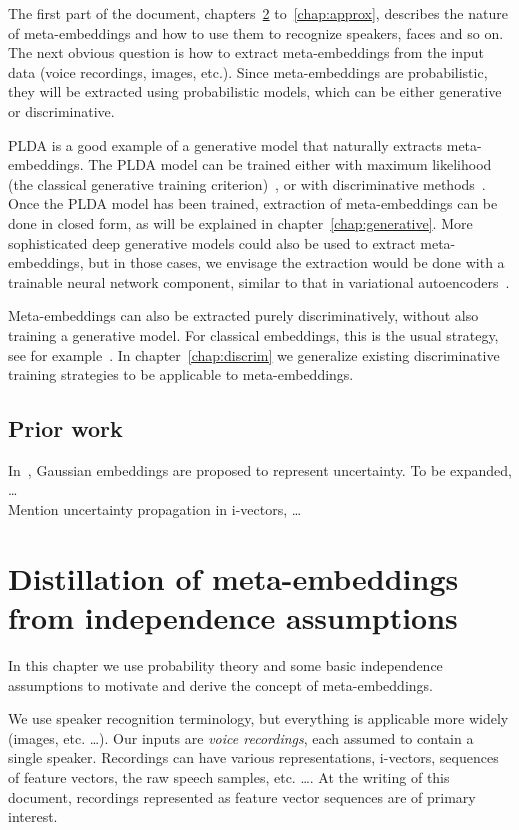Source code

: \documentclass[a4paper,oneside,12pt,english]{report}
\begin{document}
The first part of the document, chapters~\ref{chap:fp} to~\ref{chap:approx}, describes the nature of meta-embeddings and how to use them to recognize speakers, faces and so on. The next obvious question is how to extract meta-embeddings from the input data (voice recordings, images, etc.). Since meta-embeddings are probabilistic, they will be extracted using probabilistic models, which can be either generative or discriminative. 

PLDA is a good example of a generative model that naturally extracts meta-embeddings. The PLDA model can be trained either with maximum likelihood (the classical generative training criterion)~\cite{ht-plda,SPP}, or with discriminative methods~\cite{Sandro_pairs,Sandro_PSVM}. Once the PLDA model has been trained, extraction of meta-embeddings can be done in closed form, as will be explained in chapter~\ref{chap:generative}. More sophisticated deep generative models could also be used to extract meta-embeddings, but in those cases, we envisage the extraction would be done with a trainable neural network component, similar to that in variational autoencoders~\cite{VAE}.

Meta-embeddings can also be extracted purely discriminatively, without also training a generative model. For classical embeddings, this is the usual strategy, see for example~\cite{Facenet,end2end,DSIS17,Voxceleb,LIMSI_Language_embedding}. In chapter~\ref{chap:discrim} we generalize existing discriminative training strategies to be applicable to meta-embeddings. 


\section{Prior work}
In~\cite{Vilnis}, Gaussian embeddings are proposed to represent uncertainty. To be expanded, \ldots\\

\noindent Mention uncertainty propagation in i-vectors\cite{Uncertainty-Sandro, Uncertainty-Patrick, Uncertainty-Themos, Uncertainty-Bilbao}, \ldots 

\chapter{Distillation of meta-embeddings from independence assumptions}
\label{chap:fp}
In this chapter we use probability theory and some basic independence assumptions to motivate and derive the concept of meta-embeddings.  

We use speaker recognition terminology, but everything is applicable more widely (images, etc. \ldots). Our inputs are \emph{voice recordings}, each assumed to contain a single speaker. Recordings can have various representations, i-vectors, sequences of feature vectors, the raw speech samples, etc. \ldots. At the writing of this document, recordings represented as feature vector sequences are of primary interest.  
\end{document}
══════
__Exercise objective__:
Print every entry above verbatim but drop the images.

__Response to the task__:
Source code

: \documentclass[a4paper,oneside,12pt,english]{report}
\begin{document}
The first part of the document, chapters~\ref{chap:fp} to~\ref{chap:approx}, describes the nature of meta-embeddings and how to use them to recognize speakers, faces and so on. The next obvious question is how to extract meta-embeddings from the input data (voice recordings, images, etc.). Since meta-embeddings are probabilistic, they will be extracted using probabilistic models, which can be either generative or discriminative. 

PLDA is a good example of a generative model that naturally extracts meta-embeddings. The PLDA model can be trained either with maximum likelihood (the classical generative training criterion)~\cite{ht-plda,SPP}, or with discriminative methods~\cite{Sandro_pairs,Sandro_PSVM}. Once the PLDA model has been trained, extraction of meta-embeddings can be done in closed form, as will be explained in chapter~\ref{chap:generative}. More sophisticated deep generative models could also be used to extract meta-embeddings, but in those cases, we envisage the extraction would be done with a trainable neural network component, similar to that in variational autoencoders~\cite{VAE}.

Meta-embeddings can also be extracted purely discriminatively, without also training a generative model. For classical embeddings, this is the usual strategy, see for example~\cite{Facenet,end2end,DSIS17,Voxceleb,LIMSI_Language_embedding}. In chapter~\ref{chap:discrim} we generalize existing discriminative training strategies to be applicable to meta-embeddings. 


\section{Prior work}
In~\cite{Vilnis}, Gaussian embeddings are proposed to represent uncertainty. To be expanded, \ldots\\

\noindent Mention uncertainty propagation in i-vectors\cite{Uncertainty-Sandro, Uncertainty-Patrick, Uncertainty-Themos, Uncertainty-Bilbao}, \ldots 

\chapter{Distillation of meta-embeddings from independence assumptions}
\label{chap:fp}
In this chapter we use probability theory and some basic independence assumptions to motivate and derive the concept of meta-embeddings.  

We use speaker recognition terminology, but everything is applicable more widely (images, etc. \ldots). Our inputs are \emph{voice recordings}, each assumed to contain a single speaker. Recordings can have various representations, i-vectors, sequences of feature vectors, the raw speech samples, etc. \ldots. At the writing of this document, recordings represented as feature vector sequences are of primary interest.  
\end{document}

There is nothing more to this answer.